Among the entries, find each line that includes the string "newExchange" and list it.

------ INPUT FOR THIS TASK ------

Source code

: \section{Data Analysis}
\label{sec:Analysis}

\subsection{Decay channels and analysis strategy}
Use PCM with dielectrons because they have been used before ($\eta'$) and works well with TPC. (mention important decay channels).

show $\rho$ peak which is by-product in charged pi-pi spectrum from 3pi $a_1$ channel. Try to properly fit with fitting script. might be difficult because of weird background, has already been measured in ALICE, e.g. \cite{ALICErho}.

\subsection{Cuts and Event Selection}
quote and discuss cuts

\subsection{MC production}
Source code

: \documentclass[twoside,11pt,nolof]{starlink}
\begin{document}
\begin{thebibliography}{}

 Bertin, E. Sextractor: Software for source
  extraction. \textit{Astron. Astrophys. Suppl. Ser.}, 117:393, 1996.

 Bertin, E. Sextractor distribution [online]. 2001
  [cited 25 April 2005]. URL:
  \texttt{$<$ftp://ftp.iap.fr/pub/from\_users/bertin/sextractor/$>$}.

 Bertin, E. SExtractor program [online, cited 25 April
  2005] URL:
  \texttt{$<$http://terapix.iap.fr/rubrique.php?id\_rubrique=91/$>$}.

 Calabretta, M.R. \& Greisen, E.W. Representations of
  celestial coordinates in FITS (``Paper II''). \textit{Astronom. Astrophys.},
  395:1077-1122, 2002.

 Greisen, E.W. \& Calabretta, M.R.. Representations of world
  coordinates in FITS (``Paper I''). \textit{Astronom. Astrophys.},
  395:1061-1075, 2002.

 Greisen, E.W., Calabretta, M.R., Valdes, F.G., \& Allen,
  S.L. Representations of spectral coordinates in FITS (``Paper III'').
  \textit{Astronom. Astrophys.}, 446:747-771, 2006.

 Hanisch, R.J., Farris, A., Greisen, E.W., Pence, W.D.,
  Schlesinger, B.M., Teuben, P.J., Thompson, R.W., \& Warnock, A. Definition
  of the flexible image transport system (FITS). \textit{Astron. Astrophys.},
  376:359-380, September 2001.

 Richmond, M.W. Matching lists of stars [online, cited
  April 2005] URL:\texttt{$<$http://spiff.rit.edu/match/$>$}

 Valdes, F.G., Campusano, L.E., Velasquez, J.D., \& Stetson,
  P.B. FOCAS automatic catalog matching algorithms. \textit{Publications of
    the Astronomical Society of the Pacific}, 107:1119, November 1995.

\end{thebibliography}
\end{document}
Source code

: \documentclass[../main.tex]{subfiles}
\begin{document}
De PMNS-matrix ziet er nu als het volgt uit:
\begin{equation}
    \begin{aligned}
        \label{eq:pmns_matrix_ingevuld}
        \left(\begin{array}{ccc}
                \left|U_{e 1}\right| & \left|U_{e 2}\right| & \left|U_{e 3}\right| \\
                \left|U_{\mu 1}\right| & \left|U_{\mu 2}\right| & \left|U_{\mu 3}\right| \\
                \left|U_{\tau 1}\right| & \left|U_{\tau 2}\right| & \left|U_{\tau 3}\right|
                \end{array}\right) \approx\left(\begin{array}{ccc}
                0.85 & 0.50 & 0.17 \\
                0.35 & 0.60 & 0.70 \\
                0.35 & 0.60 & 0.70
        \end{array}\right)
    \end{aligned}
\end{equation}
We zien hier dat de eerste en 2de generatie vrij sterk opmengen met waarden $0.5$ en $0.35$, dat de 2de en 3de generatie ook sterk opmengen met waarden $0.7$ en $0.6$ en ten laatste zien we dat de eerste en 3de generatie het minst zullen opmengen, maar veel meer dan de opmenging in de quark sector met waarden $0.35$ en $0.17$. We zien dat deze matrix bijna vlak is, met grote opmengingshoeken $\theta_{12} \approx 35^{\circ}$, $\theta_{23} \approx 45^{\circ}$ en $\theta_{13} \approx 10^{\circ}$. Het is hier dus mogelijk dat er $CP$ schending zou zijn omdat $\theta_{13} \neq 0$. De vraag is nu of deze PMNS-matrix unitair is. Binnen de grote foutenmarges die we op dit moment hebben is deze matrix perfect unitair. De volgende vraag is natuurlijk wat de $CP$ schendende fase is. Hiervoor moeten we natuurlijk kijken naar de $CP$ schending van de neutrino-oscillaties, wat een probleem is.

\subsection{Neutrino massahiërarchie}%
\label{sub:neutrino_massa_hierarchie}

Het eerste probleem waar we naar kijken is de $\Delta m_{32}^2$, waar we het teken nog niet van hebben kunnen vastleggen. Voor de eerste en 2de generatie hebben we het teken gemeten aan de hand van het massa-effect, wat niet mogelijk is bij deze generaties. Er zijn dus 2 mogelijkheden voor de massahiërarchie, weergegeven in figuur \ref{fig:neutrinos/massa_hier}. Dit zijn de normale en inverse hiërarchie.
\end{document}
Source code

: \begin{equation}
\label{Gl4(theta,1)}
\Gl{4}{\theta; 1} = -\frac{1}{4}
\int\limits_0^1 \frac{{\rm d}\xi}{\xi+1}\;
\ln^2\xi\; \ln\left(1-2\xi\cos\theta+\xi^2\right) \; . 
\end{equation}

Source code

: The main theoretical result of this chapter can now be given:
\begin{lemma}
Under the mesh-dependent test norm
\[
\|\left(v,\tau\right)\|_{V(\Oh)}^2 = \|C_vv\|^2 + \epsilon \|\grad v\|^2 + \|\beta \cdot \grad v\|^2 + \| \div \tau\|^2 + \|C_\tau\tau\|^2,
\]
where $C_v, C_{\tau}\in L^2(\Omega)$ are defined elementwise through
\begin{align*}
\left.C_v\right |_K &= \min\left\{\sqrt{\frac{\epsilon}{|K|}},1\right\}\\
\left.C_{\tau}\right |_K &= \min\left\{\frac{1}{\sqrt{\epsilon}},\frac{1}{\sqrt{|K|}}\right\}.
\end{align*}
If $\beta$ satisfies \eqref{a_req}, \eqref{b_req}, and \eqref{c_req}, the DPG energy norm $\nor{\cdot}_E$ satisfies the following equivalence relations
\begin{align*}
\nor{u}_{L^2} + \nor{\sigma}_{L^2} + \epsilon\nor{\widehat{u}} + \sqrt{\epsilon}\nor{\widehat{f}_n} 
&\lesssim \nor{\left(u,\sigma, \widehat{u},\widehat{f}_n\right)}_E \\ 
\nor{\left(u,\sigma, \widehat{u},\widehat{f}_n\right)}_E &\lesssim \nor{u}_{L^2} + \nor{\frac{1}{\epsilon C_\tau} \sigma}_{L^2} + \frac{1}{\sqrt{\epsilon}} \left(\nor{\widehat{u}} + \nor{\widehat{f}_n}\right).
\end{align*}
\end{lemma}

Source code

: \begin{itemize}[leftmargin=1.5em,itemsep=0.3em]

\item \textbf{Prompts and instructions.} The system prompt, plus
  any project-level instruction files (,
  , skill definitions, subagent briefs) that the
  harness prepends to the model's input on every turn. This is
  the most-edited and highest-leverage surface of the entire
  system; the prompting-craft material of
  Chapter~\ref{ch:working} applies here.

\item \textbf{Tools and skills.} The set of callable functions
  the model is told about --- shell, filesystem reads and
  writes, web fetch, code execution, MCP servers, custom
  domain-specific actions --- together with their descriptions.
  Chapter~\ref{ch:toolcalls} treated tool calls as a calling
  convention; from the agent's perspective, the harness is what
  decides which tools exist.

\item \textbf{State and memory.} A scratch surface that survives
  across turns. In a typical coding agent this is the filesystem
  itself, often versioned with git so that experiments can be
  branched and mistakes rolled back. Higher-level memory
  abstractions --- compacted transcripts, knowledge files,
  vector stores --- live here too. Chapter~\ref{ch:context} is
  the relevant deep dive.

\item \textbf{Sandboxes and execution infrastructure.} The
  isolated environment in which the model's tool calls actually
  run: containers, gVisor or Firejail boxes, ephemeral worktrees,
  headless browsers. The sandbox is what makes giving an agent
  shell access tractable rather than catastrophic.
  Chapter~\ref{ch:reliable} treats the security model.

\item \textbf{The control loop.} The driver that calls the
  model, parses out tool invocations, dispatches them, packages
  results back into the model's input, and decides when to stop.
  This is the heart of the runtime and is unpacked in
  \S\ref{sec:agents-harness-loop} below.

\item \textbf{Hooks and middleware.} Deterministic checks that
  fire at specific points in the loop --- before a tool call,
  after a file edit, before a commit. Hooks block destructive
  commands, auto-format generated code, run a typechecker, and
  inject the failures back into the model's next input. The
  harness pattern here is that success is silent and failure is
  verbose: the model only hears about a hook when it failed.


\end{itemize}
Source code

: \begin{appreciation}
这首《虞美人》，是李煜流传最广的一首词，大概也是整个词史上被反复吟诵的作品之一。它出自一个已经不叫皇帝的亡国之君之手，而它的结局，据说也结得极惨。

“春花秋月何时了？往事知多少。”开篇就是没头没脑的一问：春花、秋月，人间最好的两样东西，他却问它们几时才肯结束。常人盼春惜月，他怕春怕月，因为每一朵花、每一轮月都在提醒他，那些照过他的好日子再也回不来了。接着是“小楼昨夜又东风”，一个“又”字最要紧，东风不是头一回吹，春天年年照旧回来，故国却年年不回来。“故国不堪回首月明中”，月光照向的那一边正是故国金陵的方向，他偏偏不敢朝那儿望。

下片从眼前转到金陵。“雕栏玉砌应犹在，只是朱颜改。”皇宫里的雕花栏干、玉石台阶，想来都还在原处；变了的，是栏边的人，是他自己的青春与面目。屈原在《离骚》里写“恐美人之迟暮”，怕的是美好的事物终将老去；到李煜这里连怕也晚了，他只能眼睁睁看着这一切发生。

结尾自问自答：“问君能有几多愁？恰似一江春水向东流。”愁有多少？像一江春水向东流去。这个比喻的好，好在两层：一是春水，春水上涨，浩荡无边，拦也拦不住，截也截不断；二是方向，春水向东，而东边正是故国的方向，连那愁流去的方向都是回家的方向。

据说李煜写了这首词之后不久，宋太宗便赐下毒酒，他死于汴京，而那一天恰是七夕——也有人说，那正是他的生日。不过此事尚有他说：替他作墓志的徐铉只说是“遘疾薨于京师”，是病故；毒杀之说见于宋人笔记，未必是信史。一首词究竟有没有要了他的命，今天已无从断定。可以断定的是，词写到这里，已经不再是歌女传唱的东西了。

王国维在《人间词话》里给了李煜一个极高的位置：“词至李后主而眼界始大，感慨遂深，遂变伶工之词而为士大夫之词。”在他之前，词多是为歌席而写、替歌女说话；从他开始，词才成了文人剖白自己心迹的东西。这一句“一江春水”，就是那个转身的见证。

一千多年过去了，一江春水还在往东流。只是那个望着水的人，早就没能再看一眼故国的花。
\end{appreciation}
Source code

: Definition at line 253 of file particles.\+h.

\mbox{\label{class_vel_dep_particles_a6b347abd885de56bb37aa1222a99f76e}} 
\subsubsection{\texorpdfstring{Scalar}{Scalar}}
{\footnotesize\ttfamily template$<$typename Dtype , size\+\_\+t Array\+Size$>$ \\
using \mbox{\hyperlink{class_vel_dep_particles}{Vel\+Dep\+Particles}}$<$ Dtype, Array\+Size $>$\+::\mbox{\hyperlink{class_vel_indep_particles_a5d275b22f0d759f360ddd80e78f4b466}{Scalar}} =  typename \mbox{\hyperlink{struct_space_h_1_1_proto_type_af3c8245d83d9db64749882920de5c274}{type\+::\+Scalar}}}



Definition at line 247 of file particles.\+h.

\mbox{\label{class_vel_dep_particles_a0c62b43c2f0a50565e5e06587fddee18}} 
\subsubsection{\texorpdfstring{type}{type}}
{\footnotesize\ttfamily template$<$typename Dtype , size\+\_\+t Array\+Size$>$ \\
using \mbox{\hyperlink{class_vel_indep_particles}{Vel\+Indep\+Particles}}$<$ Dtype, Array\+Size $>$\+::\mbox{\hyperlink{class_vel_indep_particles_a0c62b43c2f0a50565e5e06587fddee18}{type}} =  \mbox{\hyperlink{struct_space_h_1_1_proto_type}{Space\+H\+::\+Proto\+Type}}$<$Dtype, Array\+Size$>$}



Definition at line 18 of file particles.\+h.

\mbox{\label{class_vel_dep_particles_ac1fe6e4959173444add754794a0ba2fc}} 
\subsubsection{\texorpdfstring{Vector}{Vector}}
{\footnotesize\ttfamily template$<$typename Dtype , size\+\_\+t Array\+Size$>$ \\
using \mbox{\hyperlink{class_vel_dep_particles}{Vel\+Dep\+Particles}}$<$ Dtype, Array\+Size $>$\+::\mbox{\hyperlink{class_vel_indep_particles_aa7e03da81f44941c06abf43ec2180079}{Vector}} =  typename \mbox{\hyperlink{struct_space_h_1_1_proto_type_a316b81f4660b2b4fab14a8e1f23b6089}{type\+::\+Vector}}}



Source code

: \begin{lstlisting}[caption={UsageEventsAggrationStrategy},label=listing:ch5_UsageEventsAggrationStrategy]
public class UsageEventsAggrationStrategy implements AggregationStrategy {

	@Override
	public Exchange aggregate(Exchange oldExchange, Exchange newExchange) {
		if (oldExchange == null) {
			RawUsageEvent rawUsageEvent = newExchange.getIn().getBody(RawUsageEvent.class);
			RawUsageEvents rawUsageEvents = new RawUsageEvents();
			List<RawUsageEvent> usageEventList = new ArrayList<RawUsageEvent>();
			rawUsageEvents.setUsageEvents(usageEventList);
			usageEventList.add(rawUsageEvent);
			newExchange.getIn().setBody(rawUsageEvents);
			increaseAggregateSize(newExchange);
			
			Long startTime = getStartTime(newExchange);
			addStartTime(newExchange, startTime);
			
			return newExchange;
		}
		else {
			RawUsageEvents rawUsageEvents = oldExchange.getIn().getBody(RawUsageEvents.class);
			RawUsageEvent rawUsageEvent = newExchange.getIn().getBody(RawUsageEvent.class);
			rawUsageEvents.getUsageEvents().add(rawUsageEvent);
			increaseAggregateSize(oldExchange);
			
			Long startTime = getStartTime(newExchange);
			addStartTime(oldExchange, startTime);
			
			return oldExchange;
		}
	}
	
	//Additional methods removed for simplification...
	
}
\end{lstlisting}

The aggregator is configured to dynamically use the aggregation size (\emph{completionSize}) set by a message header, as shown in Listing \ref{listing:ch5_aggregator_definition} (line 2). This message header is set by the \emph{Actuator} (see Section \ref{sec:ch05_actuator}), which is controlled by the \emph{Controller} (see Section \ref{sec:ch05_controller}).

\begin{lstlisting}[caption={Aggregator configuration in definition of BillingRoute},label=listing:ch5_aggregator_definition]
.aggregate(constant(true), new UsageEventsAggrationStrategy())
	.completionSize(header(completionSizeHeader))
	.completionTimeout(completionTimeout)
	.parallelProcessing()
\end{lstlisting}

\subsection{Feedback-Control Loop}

------

- [WRITTEN SOLUTION]:
	public Exchange aggregate(Exchange oldExchange, Exchange newExchange) {
			RawUsageEvent rawUsageEvent = newExchange.getIn().getBody(RawUsageEvent.class);
			newExchange.getIn().setBody(rawUsageEvents);
			increaseAggregateSize(newExchange);
			Long startTime = getStartTime(newExchange);
			addStartTime(newExchange, startTime);
			return newExchange;
			RawUsageEvent rawUsageEvent = newExchange.getIn().getBody(RawUsageEvent.class);
			Long startTime = getStartTime(newExchange);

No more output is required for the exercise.